The Secure Production Identity Framework for Everyone, or SPIFFE, is a standard that was created to generate product agnostic identities for any workload. The SPIRE project is a graduated Cloud Native Computing Foundation project that implements the SPIFFE framework. It can be used to provide any workload an identity in the form of a JWT or a PKI key pair. Since Amazon can consume an online OIDC discovery document and accept JWTs that are covered by that document, you can use SPIRE to generate JWTs that AWS will trust to generate AWS session keys.
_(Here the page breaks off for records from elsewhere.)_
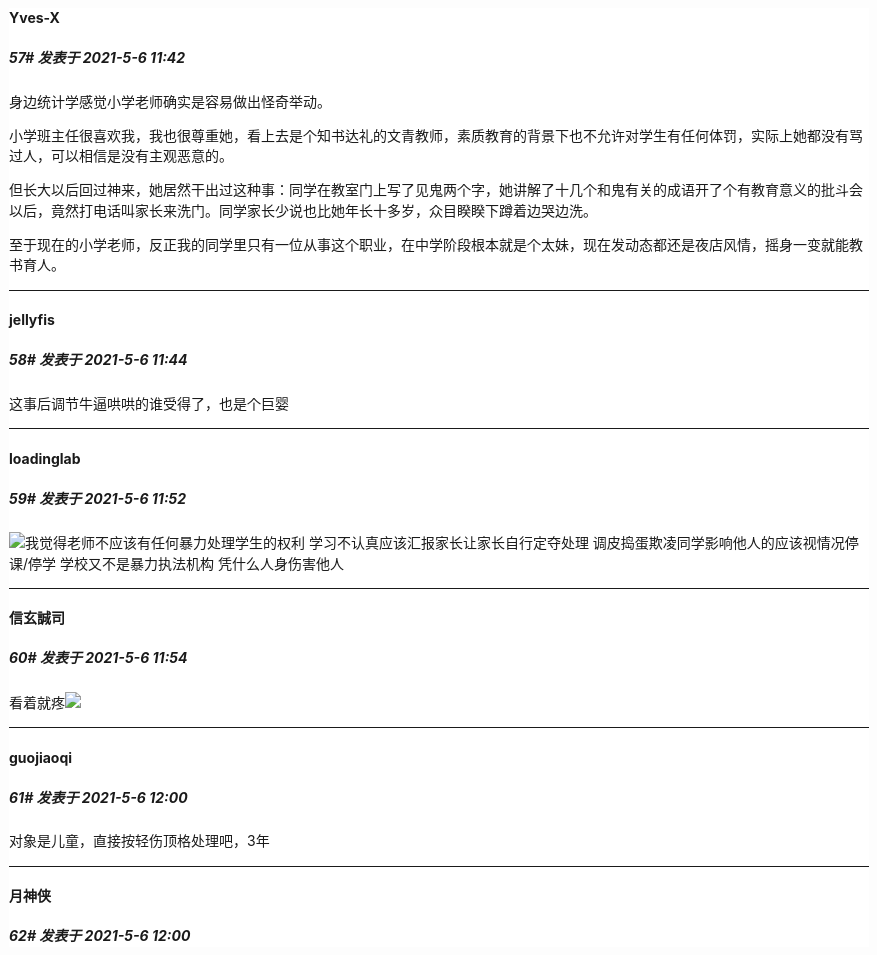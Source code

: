 ####  Yves-X  
##### 57#       发表于 2021-5-6 11:42


身边统计学感觉小学老师确实是容易做出怪奇举动。


小学班主任很喜欢我，我也很尊重她，看上去是个知书达礼的文青教师，素质教育的背景下也不允许对学生有任何体罚，实际上她都没有骂过人，可以相信是没有主观恶意的。

但长大以后回过神来，她居然干出过这种事：同学在教室门上写了见鬼两个字，她讲解了十几个和鬼有关的成语开了个有教育意义的批斗会以后，竟然打电话叫家长来洗门。同学家长少说也比她年长十多岁，众目睽睽下蹲着边哭边洗。


至于现在的小学老师，反正我的同学里只有一位从事这个职业，在中学阶段根本就是个太妹，现在发动态都还是夜店风情，摇身一变就能教书育人。


*****

####  jellyfis  
##### 58#       发表于 2021-5-6 11:44


这事后调节牛逼哄哄的谁受得了，也是个巨婴


*****

####  loadinglab  
##### 59#       发表于 2021-5-6 11:52


<img src="https://static.saraba1st.com/image/smiley/face2017/013.png" referrerpolicy="no-referrer">我觉得老师不应该有任何暴力处理学生的权利 学习不认真应该汇报家长让家长自行定夺处理 调皮捣蛋欺凌同学影响他人的应该视情况停课/停学 学校又不是暴力执法机构 凭什么人身伤害他人


*****

####  信玄誠司  
##### 60#       发表于 2021-5-6 11:54


看着就疼<img src="https://static.saraba1st.com/image/smiley/face2017/143.png" referrerpolicy="no-referrer">




*****

####  guojiaoqi  
##### 61#       发表于 2021-5-6 12:00


对象是儿童，直接按轻伤顶格处理吧，3年


*****

####  月神侠  
##### 62#       发表于 2021-5-6 12:00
There are two drawbacks to this approach:

You need to deploy SPIRE, which requires its own infrastructure and domain knowledge
For AWS to consume SPIRE's OIDC discovery document, it must be hosted on the internet

SPIRE is a great project, and at KubeCon NA 2019 - Multi-Cloud Workload Identity with SPIFFE does a great job of showing how SPIRE can be used for this very use-case. Deploying SPIRE will provide your build infrastructure with significant benefits, the question is can you deploy it securely in enough time to make it useful for your workloads? If you have the resources to deploy SPIRE for your workloads, then you should absolutely do it.

OpenUnison as a Security Token Service (STS)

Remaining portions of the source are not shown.